# Task material
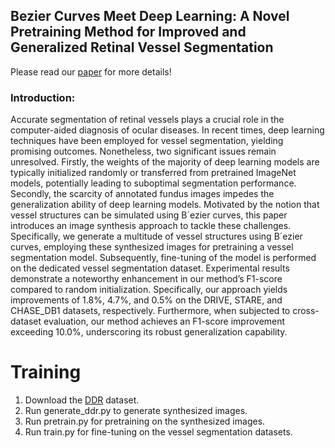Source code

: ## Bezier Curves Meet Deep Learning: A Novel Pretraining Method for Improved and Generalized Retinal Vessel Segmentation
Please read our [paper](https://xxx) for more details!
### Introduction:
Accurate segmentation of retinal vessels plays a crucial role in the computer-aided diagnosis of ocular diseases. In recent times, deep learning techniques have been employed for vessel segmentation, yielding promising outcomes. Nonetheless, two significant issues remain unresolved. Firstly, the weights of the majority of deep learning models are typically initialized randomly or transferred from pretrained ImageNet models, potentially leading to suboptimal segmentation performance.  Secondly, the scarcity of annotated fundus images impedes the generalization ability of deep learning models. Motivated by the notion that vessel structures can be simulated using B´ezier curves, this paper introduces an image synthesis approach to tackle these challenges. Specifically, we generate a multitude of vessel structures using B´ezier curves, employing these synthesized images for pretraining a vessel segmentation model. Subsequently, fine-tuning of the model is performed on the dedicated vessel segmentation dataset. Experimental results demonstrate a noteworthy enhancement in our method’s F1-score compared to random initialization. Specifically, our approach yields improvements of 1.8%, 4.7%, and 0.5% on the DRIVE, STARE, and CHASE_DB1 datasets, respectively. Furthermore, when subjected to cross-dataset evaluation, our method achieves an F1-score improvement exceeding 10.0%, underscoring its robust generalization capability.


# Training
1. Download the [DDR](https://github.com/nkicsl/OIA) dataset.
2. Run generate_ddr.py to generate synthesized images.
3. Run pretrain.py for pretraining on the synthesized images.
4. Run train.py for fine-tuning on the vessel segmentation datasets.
==
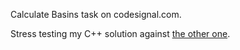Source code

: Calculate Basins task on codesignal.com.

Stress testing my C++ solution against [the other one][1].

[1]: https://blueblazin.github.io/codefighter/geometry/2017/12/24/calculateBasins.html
* * *
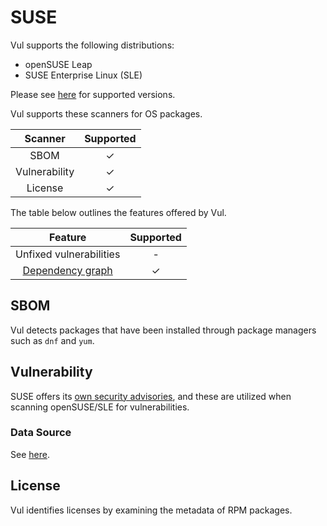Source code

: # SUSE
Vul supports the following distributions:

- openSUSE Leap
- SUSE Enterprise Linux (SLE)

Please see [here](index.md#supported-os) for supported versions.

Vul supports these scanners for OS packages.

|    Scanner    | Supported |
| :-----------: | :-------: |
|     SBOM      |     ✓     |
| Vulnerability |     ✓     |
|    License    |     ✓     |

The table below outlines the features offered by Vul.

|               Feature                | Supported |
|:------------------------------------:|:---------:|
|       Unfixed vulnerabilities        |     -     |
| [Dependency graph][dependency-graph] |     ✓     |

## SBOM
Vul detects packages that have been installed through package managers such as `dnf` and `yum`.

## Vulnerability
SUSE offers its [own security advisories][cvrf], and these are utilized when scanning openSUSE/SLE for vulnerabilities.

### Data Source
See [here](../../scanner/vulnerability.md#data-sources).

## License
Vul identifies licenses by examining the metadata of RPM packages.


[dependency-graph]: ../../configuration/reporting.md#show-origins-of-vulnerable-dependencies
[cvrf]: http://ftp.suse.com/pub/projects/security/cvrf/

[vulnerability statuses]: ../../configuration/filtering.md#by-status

# Exercise
Looking back over the data above, restate word for word the lines that begin at the line with "### Data Source" and end at the line with "[cvrf]: http://ftp.suse.com/pub/projects/security/cvrf/", inclusive.

# Result for this task
### Data Source
See [here](../../scanner/vulnerability.md#data-sources).

## License
Vul identifies licenses by examining the metadata of RPM packages.


[dependency-graph]: ../../configuration/reporting.md#show-origins-of-vulnerable-dependencies
[cvrf]: http://ftp.suse.com/pub/projects/security/cvrf/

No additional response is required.